3/16 is good thickness for a longboard deck

2/16 is good for a shortboard deck

if your using thin skins (1/16 or less)

the boards will break

if you dont use glass under

the boards will break

if your perimeter stringers are less than 1/2 inch

the board will possibly break

Or to mix & match:

I balance everything. Same glass (4oz) under & over, same glass deck & bottom. Same balsa thickness deck & bottom (only 1/16"). 3/4" of rail material. Done both 1# & 2# cores - I prefer the 2# but that’s just me.

Haven’t broken any. Nor buckled, nor cracked, nor split. Well, ok I have one 1" long cracked dent in the deck of the first one I made from knee paddling, but that’s it.

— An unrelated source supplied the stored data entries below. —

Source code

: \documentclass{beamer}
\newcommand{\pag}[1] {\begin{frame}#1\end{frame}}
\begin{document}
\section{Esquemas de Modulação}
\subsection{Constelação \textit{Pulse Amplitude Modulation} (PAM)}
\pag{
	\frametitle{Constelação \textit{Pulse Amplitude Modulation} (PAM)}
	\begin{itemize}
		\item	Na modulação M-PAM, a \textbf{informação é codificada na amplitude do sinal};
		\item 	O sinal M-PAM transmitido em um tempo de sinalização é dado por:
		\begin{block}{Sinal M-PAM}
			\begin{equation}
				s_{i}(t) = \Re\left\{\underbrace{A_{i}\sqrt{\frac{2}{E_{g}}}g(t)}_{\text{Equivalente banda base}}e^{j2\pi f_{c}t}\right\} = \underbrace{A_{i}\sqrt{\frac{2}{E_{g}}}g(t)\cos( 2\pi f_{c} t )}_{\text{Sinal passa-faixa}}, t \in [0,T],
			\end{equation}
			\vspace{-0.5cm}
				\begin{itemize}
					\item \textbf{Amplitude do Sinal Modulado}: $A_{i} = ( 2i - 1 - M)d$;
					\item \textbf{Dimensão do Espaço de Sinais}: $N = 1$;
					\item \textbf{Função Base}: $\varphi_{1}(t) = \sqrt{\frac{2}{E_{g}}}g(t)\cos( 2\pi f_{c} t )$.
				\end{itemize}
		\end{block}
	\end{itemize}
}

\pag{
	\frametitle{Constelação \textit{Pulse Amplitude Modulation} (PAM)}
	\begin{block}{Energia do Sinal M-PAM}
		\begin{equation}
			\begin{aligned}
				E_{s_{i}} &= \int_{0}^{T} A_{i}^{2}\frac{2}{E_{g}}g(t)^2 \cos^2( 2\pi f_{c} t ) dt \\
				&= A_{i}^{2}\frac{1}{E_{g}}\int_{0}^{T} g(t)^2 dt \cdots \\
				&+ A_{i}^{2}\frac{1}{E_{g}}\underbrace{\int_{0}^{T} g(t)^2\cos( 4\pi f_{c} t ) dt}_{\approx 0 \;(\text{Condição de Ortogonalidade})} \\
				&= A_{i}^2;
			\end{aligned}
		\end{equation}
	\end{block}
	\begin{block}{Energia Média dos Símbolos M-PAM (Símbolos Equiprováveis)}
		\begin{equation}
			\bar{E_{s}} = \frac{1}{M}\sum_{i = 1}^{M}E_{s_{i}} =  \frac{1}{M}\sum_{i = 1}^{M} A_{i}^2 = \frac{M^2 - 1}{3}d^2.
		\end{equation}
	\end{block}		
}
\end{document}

I’m not taking these things in huge surf every day, but they’ve definitely been through some good knocks. You can’t see the board here, but its under me all right. And its been back & forth to Scorpion Bay & points in between. This one’s been in pretty solid use (3-4 days a week between me & several friends - its the first I’m really subjecting to big-time durability testing) for 8 or 9 months now… Its a little yellowed and seems more flexible now, but other than that, no problems…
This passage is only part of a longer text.